> _ACTIVITY_:
Every line of the records that contains "cacert" should be tallied, and only the resulting number returned.

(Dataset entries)
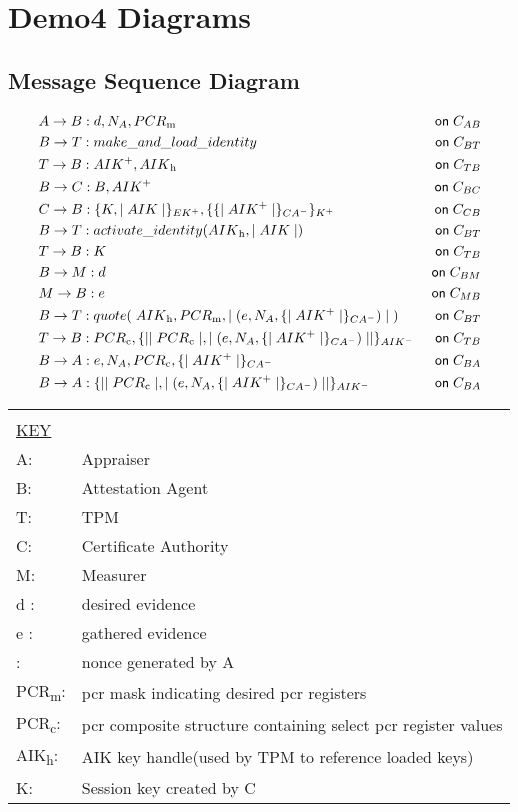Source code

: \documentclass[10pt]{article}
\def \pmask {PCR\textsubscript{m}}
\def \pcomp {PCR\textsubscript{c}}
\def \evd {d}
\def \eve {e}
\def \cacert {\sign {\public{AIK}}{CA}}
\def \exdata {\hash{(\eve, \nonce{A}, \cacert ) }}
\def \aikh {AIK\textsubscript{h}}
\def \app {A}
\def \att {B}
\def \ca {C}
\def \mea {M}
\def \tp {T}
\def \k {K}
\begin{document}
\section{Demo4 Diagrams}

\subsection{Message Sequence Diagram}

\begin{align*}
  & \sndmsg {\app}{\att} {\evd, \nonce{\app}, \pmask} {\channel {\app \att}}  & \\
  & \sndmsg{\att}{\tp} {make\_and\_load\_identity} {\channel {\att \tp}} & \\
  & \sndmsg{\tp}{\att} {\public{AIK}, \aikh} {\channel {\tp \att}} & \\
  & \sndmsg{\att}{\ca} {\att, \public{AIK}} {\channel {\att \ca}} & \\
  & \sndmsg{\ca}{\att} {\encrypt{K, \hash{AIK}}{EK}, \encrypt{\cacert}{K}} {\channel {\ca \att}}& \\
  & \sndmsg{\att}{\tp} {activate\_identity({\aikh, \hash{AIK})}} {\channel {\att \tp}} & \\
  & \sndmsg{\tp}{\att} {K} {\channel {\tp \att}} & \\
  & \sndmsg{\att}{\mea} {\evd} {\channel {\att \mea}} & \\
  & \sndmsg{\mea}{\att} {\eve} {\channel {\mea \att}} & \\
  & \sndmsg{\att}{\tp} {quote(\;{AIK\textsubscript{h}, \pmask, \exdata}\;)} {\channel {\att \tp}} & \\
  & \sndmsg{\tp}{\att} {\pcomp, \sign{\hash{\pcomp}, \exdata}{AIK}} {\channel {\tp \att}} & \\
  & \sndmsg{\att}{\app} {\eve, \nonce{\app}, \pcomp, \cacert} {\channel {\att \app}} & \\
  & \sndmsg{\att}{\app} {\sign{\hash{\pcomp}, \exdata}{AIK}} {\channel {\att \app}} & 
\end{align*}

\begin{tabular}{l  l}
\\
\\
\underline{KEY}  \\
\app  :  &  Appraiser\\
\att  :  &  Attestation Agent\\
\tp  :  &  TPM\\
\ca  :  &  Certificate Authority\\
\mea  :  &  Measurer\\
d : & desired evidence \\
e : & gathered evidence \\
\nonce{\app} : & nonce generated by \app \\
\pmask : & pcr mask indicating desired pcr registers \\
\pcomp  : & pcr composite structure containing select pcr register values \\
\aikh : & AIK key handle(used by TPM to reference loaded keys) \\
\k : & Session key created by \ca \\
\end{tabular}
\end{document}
* * *
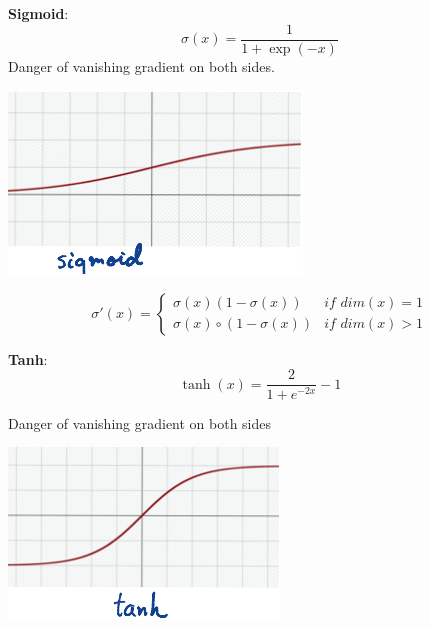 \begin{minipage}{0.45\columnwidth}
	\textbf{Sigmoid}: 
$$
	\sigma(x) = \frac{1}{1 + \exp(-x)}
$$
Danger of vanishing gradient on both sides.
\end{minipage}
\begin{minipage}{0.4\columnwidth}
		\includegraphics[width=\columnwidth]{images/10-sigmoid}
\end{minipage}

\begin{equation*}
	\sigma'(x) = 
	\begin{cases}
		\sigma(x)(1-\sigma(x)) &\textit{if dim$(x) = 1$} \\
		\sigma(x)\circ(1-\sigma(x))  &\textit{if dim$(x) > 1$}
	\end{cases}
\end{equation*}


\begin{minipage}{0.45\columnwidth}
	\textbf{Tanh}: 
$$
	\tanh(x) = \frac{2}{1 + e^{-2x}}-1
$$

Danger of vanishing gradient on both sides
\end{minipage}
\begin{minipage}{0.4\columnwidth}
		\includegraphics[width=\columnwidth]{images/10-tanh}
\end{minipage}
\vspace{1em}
--
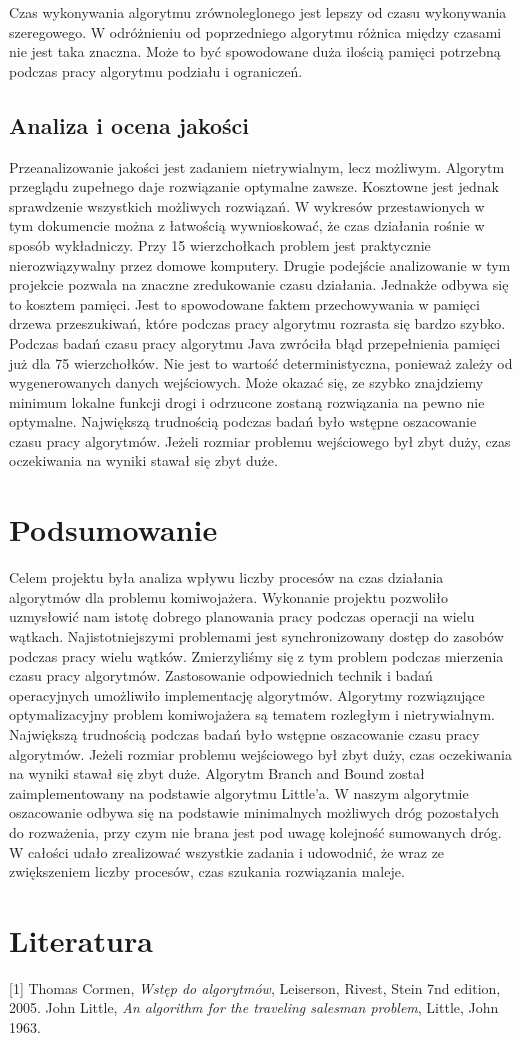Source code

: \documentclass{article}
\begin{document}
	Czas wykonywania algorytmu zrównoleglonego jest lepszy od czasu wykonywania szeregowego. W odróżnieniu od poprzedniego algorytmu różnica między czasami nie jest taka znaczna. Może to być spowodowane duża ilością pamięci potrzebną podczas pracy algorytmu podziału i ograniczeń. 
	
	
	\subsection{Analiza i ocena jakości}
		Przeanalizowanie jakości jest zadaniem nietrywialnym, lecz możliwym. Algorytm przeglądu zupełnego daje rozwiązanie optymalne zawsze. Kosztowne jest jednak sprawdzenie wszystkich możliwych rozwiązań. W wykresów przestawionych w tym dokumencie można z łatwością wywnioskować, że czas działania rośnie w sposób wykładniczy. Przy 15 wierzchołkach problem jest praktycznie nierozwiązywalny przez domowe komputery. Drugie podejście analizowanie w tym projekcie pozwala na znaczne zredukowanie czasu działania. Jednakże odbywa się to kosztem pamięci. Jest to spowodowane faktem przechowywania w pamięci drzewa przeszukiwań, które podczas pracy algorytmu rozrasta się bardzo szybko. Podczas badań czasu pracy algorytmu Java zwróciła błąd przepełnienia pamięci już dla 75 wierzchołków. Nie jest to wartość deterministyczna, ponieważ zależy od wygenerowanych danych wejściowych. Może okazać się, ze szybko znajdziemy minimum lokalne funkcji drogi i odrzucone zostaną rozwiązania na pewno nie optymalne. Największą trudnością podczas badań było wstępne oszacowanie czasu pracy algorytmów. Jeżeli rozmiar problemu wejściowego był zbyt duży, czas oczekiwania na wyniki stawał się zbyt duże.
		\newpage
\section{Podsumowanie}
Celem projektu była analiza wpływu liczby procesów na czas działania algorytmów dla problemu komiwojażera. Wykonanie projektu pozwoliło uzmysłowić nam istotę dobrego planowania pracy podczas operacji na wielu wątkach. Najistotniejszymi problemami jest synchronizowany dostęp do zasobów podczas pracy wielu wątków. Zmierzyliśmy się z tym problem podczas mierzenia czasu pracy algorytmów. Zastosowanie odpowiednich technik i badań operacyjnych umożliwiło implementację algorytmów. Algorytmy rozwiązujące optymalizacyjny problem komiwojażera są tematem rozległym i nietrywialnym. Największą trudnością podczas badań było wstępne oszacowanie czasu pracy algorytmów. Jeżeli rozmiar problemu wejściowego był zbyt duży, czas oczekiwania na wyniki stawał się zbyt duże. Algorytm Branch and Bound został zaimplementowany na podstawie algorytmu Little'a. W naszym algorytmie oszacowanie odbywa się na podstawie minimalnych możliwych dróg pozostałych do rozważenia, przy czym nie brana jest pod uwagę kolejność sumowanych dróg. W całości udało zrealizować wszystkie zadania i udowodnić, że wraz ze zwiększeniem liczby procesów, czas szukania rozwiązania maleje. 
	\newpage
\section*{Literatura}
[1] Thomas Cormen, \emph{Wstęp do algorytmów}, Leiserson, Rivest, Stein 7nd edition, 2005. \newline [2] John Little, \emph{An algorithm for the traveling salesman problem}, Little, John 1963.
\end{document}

> _EXPECTED ANSWER_:
4